(Stored data)
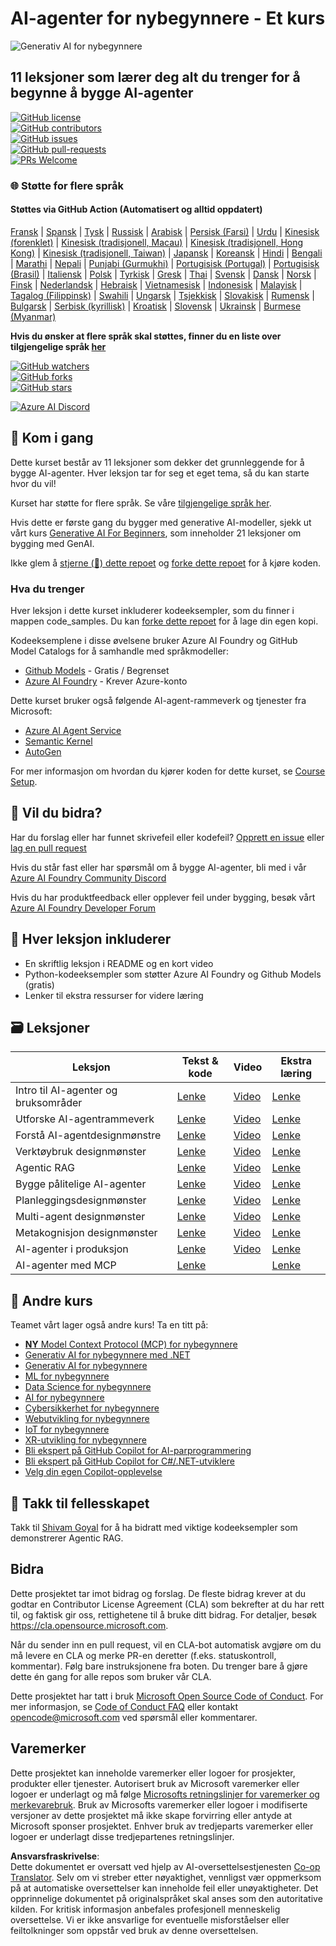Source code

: <!--
CO_OP_TRANSLATOR_METADATA:
{
  "original_hash": "6b07046397366e6f6f4524c9ddeba1e1",
  "translation_date": "2025-07-12T14:53:45+00:00",
  "source_file": "README.md",
  "language_code": "no"
}
-->
# AI-agenter for nybegynnere - Et kurs

![Generativ AI for nybegynnere](../../translated_images/repo-thumbnail.083b24afed61b6dd27a7fc53798bebe9edf688a41031163a1fca9f61c64d63ec.no.png)

## 11 leksjoner som lærer deg alt du trenger for å begynne å bygge AI-agenter

[![GitHub license](https://img.shields.io/github/license/microsoft/ai-agents-for-beginners.svg)](https://github.com/microsoft/ai-agents-for-beginners/blob/master/LICENSE?WT.mc_id=academic-105485-koreyst)  
[![GitHub contributors](https://img.shields.io/github/contributors/microsoft/ai-agents-for-beginners.svg)](https://GitHub.com/microsoft/ai-agents-for-beginners/graphs/contributors/?WT.mc_id=academic-105485-koreyst)  
[![GitHub issues](https://img.shields.io/github/issues/microsoft/ai-agents-for-beginners.svg)](https://GitHub.com/microsoft/ai-agents-for-beginners/issues/?WT.mc_id=academic-105485-koreyst)  
[![GitHub pull-requests](https://img.shields.io/github/issues-pr/microsoft/ai-agents-for-beginners.svg)](https://GitHub.com/microsoft/ai-agents-for-beginners/pulls/?WT.mc_id=academic-105485-koreyst)  
[![PRs Welcome](https://img.shields.io/badge/PRs-welcome-brightgreen.svg?style=flat-square)](http://makeapullrequest.com?WT.mc_id=academic-105485-koreyst)

### 🌐 Støtte for flere språk

#### Støttes via GitHub Action (Automatisert og alltid oppdatert)

[Fransk](../fr/README.md) | [Spansk](../es/README.md) | [Tysk](../de/README.md) | [Russisk](../ru/README.md) | [Arabisk](../ar/README.md) | [Persisk (Farsi)](../fa/README.md) | [Urdu](../ur/README.md) | [Kinesisk (forenklet)](../zh/README.md) | [Kinesisk (tradisjonell, Macau)](../mo/README.md) | [Kinesisk (tradisjonell, Hong Kong)](../hk/README.md) | [Kinesisk (tradisjonell, Taiwan)](../tw/README.md) | [Japansk](../ja/README.md) | [Koreansk](../ko/README.md) | [Hindi](../hi/README.md) | [Bengali](../bn/README.md) | [Marathi](../mr/README.md) | [Nepali](../ne/README.md) | [Punjabi (Gurmukhi)](../pa/README.md) | [Portugisisk (Portugal)](../pt/README.md) | [Portugisisk (Brasil)](../br/README.md) | [Italiensk](../it/README.md) | [Polsk](../pl/README.md) | [Tyrkisk](../tr/README.md) | [Gresk](../el/README.md) | [Thai](../th/README.md) | [Svensk](../sv/README.md) | [Dansk](../da/README.md) | [Norsk](./README.md) | [Finsk](../fi/README.md) | [Nederlandsk](../nl/README.md) | [Hebraisk](../he/README.md) | [Vietnamesisk](../vi/README.md) | [Indonesisk](../id/README.md) | [Malayisk](../ms/README.md) | [Tagalog (Filippinsk)](../tl/README.md) | [Swahili](../sw/README.md) | [Ungarsk](../hu/README.md) | [Tsjekkisk](../cs/README.md) | [Slovakisk](../sk/README.md) | [Rumensk](../ro/README.md) | [Bulgarsk](../bg/README.md) | [Serbisk (kyrillisk)](../sr/README.md) | [Kroatisk](../hr/README.md) | [Slovensk](../sl/README.md) | [Ukrainsk](../uk/README.md) | [Burmese (Myanmar)](../my/README.md)

**Hvis du ønsker at flere språk skal støttes, finner du en liste over tilgjengelige språk [her](https://github.com/Azure/co-op-translator/blob/main/getting_started/supported-languages.md)**

[![GitHub watchers](https://img.shields.io/github/watchers/microsoft/ai-agents-for-beginners.svg?style=social&label=Watch)](https://GitHub.com/microsoft/ai-agents-for-beginners/watchers/?WT.mc_id=academic-105485-koreyst)  
[![GitHub forks](https://img.shields.io/github/forks/microsoft/ai-agents-for-beginners.svg?style=social&label=Fork)](https://GitHub.com/microsoft/ai-agents-for-beginners/network/?WT.mc_id=academic-105485-koreyst)  
[![GitHub stars](https://img.shields.io/github/stars/microsoft/ai-agents-for-beginners.svg?style=social&label=Star)](https://GitHub.com/microsoft/ai-agents-for-beginners/stargazers/?WT.mc_id=academic-105485-koreyst)

[![Azure AI Discord](https://dcbadge.limes.pink/api/server/kzRShWzttr)](https://discord.gg/kzRShWzttr)


## 🌱 Kom i gang

Dette kurset består av 11 leksjoner som dekker det grunnleggende for å bygge AI-agenter. Hver leksjon tar for seg et eget tema, så du kan starte hvor du vil!

Kurset har støtte for flere språk. Se våre [tilgjengelige språk her](../..).

Hvis dette er første gang du bygger med generative AI-modeller, sjekk ut vårt kurs [Generative AI For Beginners](https://aka.ms/genai-beginners), som inneholder 21 leksjoner om bygging med GenAI.

Ikke glem å [stjerne (🌟) dette repoet](https://docs.github.com/en/get-started/exploring-projects-on-github/saving-repositories-with-stars?WT.mc_id=academic-105485-koreyst) og [forke dette repoet](https://github.com/microsoft/ai-agents-for-beginners/fork) for å kjøre koden.

### Hva du trenger

Hver leksjon i dette kurset inkluderer kodeeksempler, som du finner i mappen code_samples. Du kan [forke dette repoet](https://github.com/microsoft/ai-agents-for-beginners/fork) for å lage din egen kopi.

Kodeeksemplene i disse øvelsene bruker Azure AI Foundry og GitHub Model Catalogs for å samhandle med språkmodeller:

- [Github Models](https://aka.ms/ai-agents-beginners/github-models) - Gratis / Begrenset  
- [Azure AI Foundry](https://aka.ms/ai-agents-beginners/ai-foundry) - Krever Azure-konto

Dette kurset bruker også følgende AI-agent-rammeverk og tjenester fra Microsoft:

- [Azure AI Agent Service](https://aka.ms/ai-agents-beginners/ai-agent-service)  
- [Semantic Kernel](https://aka.ms/ai-agents-beginners/semantic-kernel)  
- [AutoGen](https://aka.ms/ai-agents/autogen)

For mer informasjon om hvordan du kjører koden for dette kurset, se [Course Setup](./00-course-setup/README.md).

## 🙏 Vil du bidra?

Har du forslag eller har funnet skrivefeil eller kodefeil? [Opprett en issue](https://github.com/microsoft/ai-agents-for-beginners/issues?WT.mc_id=academic-105485-koreyst) eller [lag en pull request](https://github.com/microsoft/ai-agents-for-beginners/pulls?WT.mc_id=academic-105485-koreyst)

Hvis du står fast eller har spørsmål om å bygge AI-agenter, bli med i vår [Azure AI Foundry Community Discord](https://discord.gg/kzRShWzttr)

Hvis du har produktfeedback eller opplever feil under bygging, besøk vårt [Azure AI Foundry Developer Forum](https://aka.ms/azureaifoundry/forum)

## 📂 Hver leksjon inkluderer

- En skriftlig leksjon i README og en kort video  
- Python-kodeeksempler som støtter Azure AI Foundry og Github Models (gratis)  
- Lenker til ekstra ressurser for videre læring  

## 🗃️ Leksjoner

| **Leksjon**                              | **Tekst & kode**                                   | **Video**                                                  | **Ekstra læring**                                                                     |
|-----------------------------------------|---------------------------------------------------|------------------------------------------------------------|----------------------------------------------------------------------------------------|
| Intro til AI-agenter og bruksområder    | [Lenke](./01-intro-to-ai-agents/README.md)        | [Video](https://youtu.be/3zgm60bXmQk?si=z8QygFvYQv-9WtO1)  | [Lenke](https://aka.ms/ai-agents-beginners/collection?WT.mc_id=academic-105485-koreyst) |
| Utforske AI-agentrammeverk               | [Lenke](./02-explore-agentic-frameworks/README.md)| [Video](https://youtu.be/ODwF-EZo_O8?si=Vawth4hzVaHv-u0H)  | [Lenke](https://aka.ms/ai-agents-beginners/collection?WT.mc_id=academic-105485-koreyst) |
| Forstå AI-agentdesignmønstre             | [Lenke](./03-agentic-design-patterns/README.md)   | [Video](https://youtu.be/m9lM8qqoOEA?si=BIzHwzstTPL8o9GF)  | [Lenke](https://aka.ms/ai-agents-beginners/collection?WT.mc_id=academic-105485-koreyst) |
| Verktøybruk designmønster                | [Lenke](./04-tool-use/README.md)                   | [Video](https://youtu.be/vieRiPRx-gI?si=2z6O2Xu2cu_Jz46N)  | [Lenke](https://aka.ms/ai-agents-beginners/collection?WT.mc_id=academic-105485-koreyst) |
| Agentic RAG                             | [Lenke](./05-agentic-rag/README.md)                | [Video](https://youtu.be/WcjAARvdL7I?si=gKPWsQpKiIlDH9A3)  | [Lenke](https://aka.ms/ai-agents-beginners/collection?WT.mc_id=academic-105485-koreyst) |
| Bygge pålitelige AI-agenter              | [Lenke](./06-building-trustworthy-agents/README.md)| [Video](https://youtu.be/iZKkMEGBCUQ?si=jZjpiMnGFOE9L8OK ) | [Lenke](https://aka.ms/ai-agents-beginners/collection?WT.mc_id=academic-105485-koreyst) |
| Planleggingsdesignmønster                | [Lenke](./07-planning-design/README.md)            | [Video](https://youtu.be/kPfJ2BrBCMY?si=6SC_iv_E5-mzucnC)  | [Lenke](https://aka.ms/ai-agents-beginners/collection?WT.mc_id=academic-105485-koreyst) |
| Multi-agent designmønster                | [Lenke](./08-multi-agent/README.md)                | [Video](https://youtu.be/V6HpE9hZEx0?si=rMgDhEu7wXo2uo6g)  | [Lenke](https://aka.ms/ai-agents-beginners/collection?WT.mc_id=academic-105485-koreyst) |
| Metakognisjon designmønster              | [Lenke](./09-metacognition/README.md)              | [Video](https://youtu.be/His9R6gw6Ec?si=8gck6vvdSNCt6OcF)  | [Lenke](https://aka.ms/ai-agents-beginners/collection?WT.mc_id=academic-105485-koreyst) |
| AI-agenter i produksjon                  | [Lenke](./10-ai-agents-production/README.md)       | [Video](https://youtu.be/l4TP6IyJxmQ?si=31dnhexRo6yLRJDl)  | [Lenke](https://aka.ms/ai-agents-beginners/collection?WT.mc_id=academic-105485-koreyst) |
| AI-agenter med MCP                       | [Lenke](./11-mcp/README.md)                        |                                                            | [Lenke](https://aka.ms/mcp-for-beginners)                                               |

## 🎒 Andre kurs

Teamet vårt lager også andre kurs! Ta en titt på:
- [**NY** Model Context Protocol (MCP) for nybegynnere](https://github.com/microsoft/mcp-for-beginners?WT.mc_id=academic-105485-koreyst)
- [Generativ AI for nybegynnere med .NET](https://github.com/microsoft/Generative-AI-for-beginners-dotnet?WT.mc_id=academic-105485-koreyst)
- [Generativ AI for nybegynnere](https://github.com/microsoft/generative-ai-for-beginners?WT.mc_id=academic-105485-koreyst)
- [ML for nybegynnere](https://aka.ms/ml-beginners?WT.mc_id=academic-105485-koreyst)
- [Data Science for nybegynnere](https://aka.ms/datascience-beginners?WT.mc_id=academic-105485-koreyst)
- [AI for nybegynnere](https://aka.ms/ai-beginners?WT.mc_id=academic-105485-koreyst)
- [Cybersikkerhet for nybegynnere](https://github.com/microsoft/Security-101??WT.mc_id=academic-96948-sayoung)
- [Webutvikling for nybegynnere](https://aka.ms/webdev-beginners?WT.mc_id=academic-105485-koreyst)
- [IoT for nybegynnere](https://aka.ms/iot-beginners?WT.mc_id=academic-105485-koreyst)
- [XR-utvikling for nybegynnere](https://github.com/microsoft/xr-development-for-beginners?WT.mc_id=academic-105485-koreyst)
- [Bli ekspert på GitHub Copilot for AI-parprogrammering](https://aka.ms/GitHubCopilotAI?WT.mc_id=academic-105485-koreyst)
- [Bli ekspert på GitHub Copilot for C#/.NET-utviklere](https://github.com/microsoft/mastering-github-copilot-for-dotnet-csharp-developers?WT.mc_id=academic-105485-koreyst)
- [Velg din egen Copilot-opplevelse](https://github.com/microsoft/CopilotAdventures?WT.mc_id=academic-105485-koreyst)

## 🌟 Takk til fellesskapet

Takk til [Shivam Goyal](https://www.linkedin.com/in/shivam2003/) for å ha bidratt med viktige kodeeksempler som demonstrerer Agentic RAG.

## Bidra

Dette prosjektet tar imot bidrag og forslag. De fleste bidrag krever at du godtar en
Contributor License Agreement (CLA) som bekrefter at du har rett til, og faktisk gir oss,
rettighetene til å bruke ditt bidrag. For detaljer, besøk
<https://cla.opensource.microsoft.com>.

Når du sender inn en pull request, vil en CLA-bot automatisk avgjøre om du må levere
en CLA og merke PR-en deretter (f.eks. statuskontroll, kommentar). Følg bare instruksjonene
fra boten. Du trenger bare å gjøre dette én gang for alle repos som bruker vår CLA.

Dette prosjektet har tatt i bruk [Microsoft Open Source Code of Conduct](https://opensource.microsoft.com/codeofconduct/).
For mer informasjon, se [Code of Conduct FAQ](https://opensource.microsoft.com/codeofconduct/faq/) eller
kontakt [opencode@microsoft.com](mailto:opencode@microsoft.com) ved spørsmål eller kommentarer.

## Varemerker

Dette prosjektet kan inneholde varemerker eller logoer for prosjekter, produkter eller tjenester. Autorisert bruk av Microsoft
varemerker eller logoer er underlagt og må følge
[Microsofts retningslinjer for varemerker og merkevarebruk](https://www.microsoft.com/legal/intellectualproperty/trademarks/usage/general).
Bruk av Microsofts varemerker eller logoer i modifiserte versjoner av dette prosjektet må ikke skape forvirring eller antyde at Microsoft sponser prosjektet.
Enhver bruk av tredjeparts varemerker eller logoer er underlagt disse tredjepartenes retningslinjer.

**Ansvarsfraskrivelse**:  
Dette dokumentet er oversatt ved hjelp av AI-oversettelsestjenesten [Co-op Translator](https://github.com/Azure/co-op-translator). Selv om vi streber etter nøyaktighet, vennligst vær oppmerksom på at automatiske oversettelser kan inneholde feil eller unøyaktigheter. Det opprinnelige dokumentet på originalspråket skal anses som den autoritative kilden. For kritisk informasjon anbefales profesjonell menneskelig oversettelse. Vi er ikke ansvarlige for eventuelle misforståelser eller feiltolkninger som oppstår ved bruk av denne oversettelsen.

*DIRECTIONS*
Filter the preceding entries down to the lines with "trenger".

*SOLUTION*
## 11 leksjoner som lærer deg alt du trenger for å begynne å bygge AI-agenter
### Hva du trenger
fra boten. Du trenger bare å gjøre dette én gang for alle repos som bruker vår CLA.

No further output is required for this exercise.